Moser took on the question of space and localization by giving an overview of his work on the positioning system of the mammalian brain. He received the Nobel Prize in Physiology or Medicine in 2014 for the discovery of grid cells, a type of nerve cell that generates a coordinate system for spatial navigation.
Along with his wife at the time, fellow Nobel Laureate May-Britt Moser, he performed experiments that mapped the connections to the hippocampus of rats moving around in a room.

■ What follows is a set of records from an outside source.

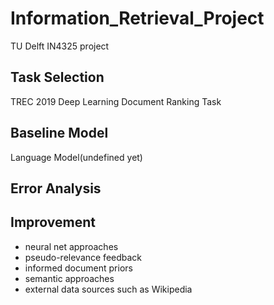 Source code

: # Information_Retrieval_Project
TU Delft IN4325 project

## Task Selection
TREC 2019 Deep Learning Document Ranking Task

## Baseline Model
Language Model(undefined yet)

## Error Analysis 


## Improvement

- neural net approaches
- pseudo-relevance feedback
- informed document priors
- semantic approaches
- external data sources such as Wikipedia


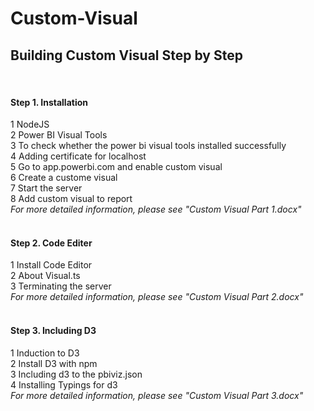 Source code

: # Custom-Visual
<h2>Building Custom Visual Step by Step</h2><br/>
<h4>Step 1. Installation</h4>
<p>
1 NodeJS<br/>
2 Power BI Visual Tools<br/>
3 To check whether the power bi visual tools installed successfully<br/>
4 Adding certificate for localhost<br/>
5 Go to app.powerbi.com and enable custom visual<br/>
6 Create a custome visual<br/>
7 Start the server <br/>
8 Add custom visual to report<br/>
<em>For more detailed information, please see "Custom Visual Part 1.docx"</em><br/><br/>
</p>
  
<h4>Step 2. Code Editer</h4>
<p>
1 Install Code Editor<br/>
2 About Visual.ts<br/>
3 Terminating the server<br/>
<em>For more detailed information, please see "Custom Visual Part 2.docx"</em><br/><br/>
</p>

<h4>Step 3. Including D3</h4>
1 Induction to D3<br/>
2 Install D3 with npm<br/>
3 Including d3 to the pbiviz.json<br/>
4 Installing Typings for d3<br/>
<em>For more detailed information, please see "Custom Visual Part 3.docx"</em><br/><br/>
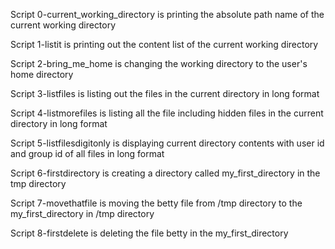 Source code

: Script 0-current_working_directory is printing the absolute path name of the current working directory

Script 1-listit is printing out the content list of the current working directory

Script 2-bring_me_home is changing the working directory to the user's home directory

Script 3-listfiles is listing out the files in the current directory in long format

Script 4-listmorefiles is listing all the file including hidden files in the current directory in long format

Script 5-listfilesdigitonly is displaying current directory contents with user id and group id of all files in long format

Script 6-firstdirectory is creating a directory called my_first_directory in the tmp directory

Script 7-movethatfile is moving the betty file from /tmp directory to the my_first_directory in /tmp directory

Script 8-firstdelete is deleting the file betty in the my_first_directory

In a nearby part of the brain called the entorhinal cortex, they found that certain cells were activated when the rat passed multiple locations arranged in a hexagonal grid.
“Together, these grid patterns can very precisely in combination define the current location, and these differ from the place cells discovered much earlier in that the place cells are more related to specific places, specific context, specific memories,” said Moser. “For example, if your house has five rooms, there would be different configurations of active place cells in each of those five rooms. However, for grid cells, it is one general map that is played out wherever you are.”
Each individual cell would be active only in certain spots in that room, and those spots formed a very regular hexagonal pattern of activity, like a grid. For that reason, they chose to call them grid cells.